'''
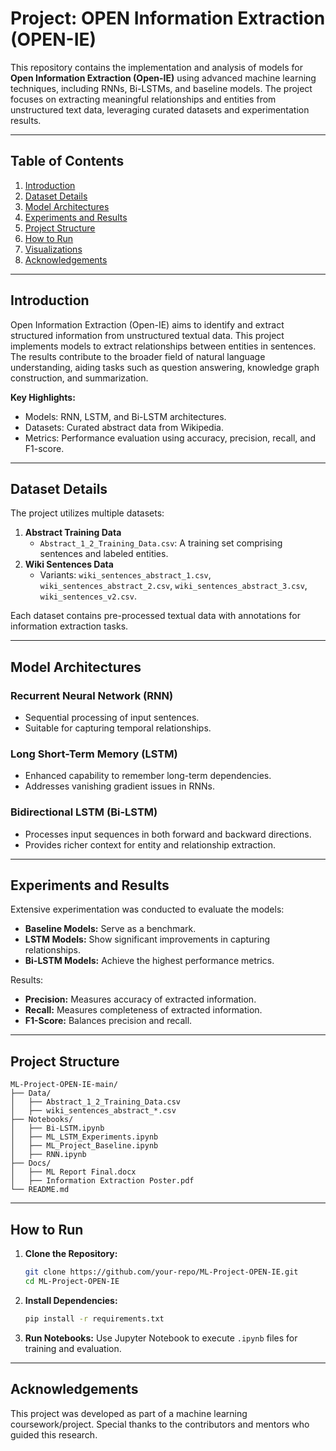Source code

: 
# Project: OPEN Information Extraction (OPEN-IE)

This repository contains the implementation and analysis of models for **Open Information Extraction (Open-IE)** using advanced machine learning techniques, including RNNs, Bi-LSTMs, and baseline models. The project focuses on extracting meaningful relationships and entities from unstructured text data, leveraging curated datasets and experimentation results.

---

## Table of Contents
1. [Introduction](#introduction)
2. [Dataset Details](#dataset-details)
3. [Model Architectures](#model-architectures)
4. [Experiments and Results](#experiments-and-results)
5. [Project Structure](#project-structure)
6. [How to Run](#how-to-run)
7. [Visualizations](#visualizations)
8. [Acknowledgements](#acknowledgements)

---

## Introduction

Open Information Extraction (Open-IE) aims to identify and extract structured information from unstructured textual data. This project implements models to extract relationships between entities in sentences. The results contribute to the broader field of natural language understanding, aiding tasks such as question answering, knowledge graph construction, and summarization.

**Key Highlights:**
- Models: RNN, LSTM, and Bi-LSTM architectures.
- Datasets: Curated abstract data from Wikipedia.
- Metrics: Performance evaluation using accuracy, precision, recall, and F1-score.

---

## Dataset Details

The project utilizes multiple datasets:
1. **Abstract Training Data**
   - `Abstract_1_2_Training_Data.csv`: A training set comprising sentences and labeled entities.
2. **Wiki Sentences Data**
   - Variants: `wiki_sentences_abstract_1.csv`, `wiki_sentences_abstract_2.csv`, `wiki_sentences_abstract_3.csv`, `wiki_sentences_v2.csv`.

Each dataset contains pre-processed textual data with annotations for information extraction tasks.

---

## Model Architectures

### Recurrent Neural Network (RNN)
- Sequential processing of input sentences.
- Suitable for capturing temporal relationships.

### Long Short-Term Memory (LSTM)
- Enhanced capability to remember long-term dependencies.
- Addresses vanishing gradient issues in RNNs.

### Bidirectional LSTM (Bi-LSTM)
- Processes input sequences in both forward and backward directions.
- Provides richer context for entity and relationship extraction.

---

## Experiments and Results

Extensive experimentation was conducted to evaluate the models:
- **Baseline Models:** Serve as a benchmark.
- **LSTM Models:** Show significant improvements in capturing relationships.
- **Bi-LSTM Models:** Achieve the highest performance metrics.

Results:
- **Precision:** Measures accuracy of extracted information.
- **Recall:** Measures completeness of extracted information.
- **F1-Score:** Balances precision and recall.

---

## Project Structure

```
ML-Project-OPEN-IE-main/
├── Data/
│   ├── Abstract_1_2_Training_Data.csv
│   ├── wiki_sentences_abstract_*.csv
├── Notebooks/
│   ├── Bi-LSTM.ipynb
│   ├── ML_LSTM_Experiments.ipynb
│   ├── ML_Project_Baseline.ipynb
│   ├── RNN.ipynb
├── Docs/
│   ├── ML Report Final.docx
│   ├── Information Extraction Poster.pdf
└── README.md
```

---

## How to Run

1. **Clone the Repository:**
   ```bash
   git clone https://github.com/your-repo/ML-Project-OPEN-IE.git
   cd ML-Project-OPEN-IE
   ```

2. **Install Dependencies:**
   ```bash
   pip install -r requirements.txt
   ```

3. **Run Notebooks:**
   Use Jupyter Notebook to execute `.ipynb` files for training and evaluation.

---

## Acknowledgements

This project was developed as part of a machine learning coursework/project. Special thanks to the contributors and mentors who guided this research.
'''
Look over the records above, and wherever a line contains the string "evaluation", copy that line.

- Metrics: Performance evaluation using accuracy, precision, recall, and F1-score.
   Use Jupyter Notebook to execute `.ipynb` files for training and evaluation.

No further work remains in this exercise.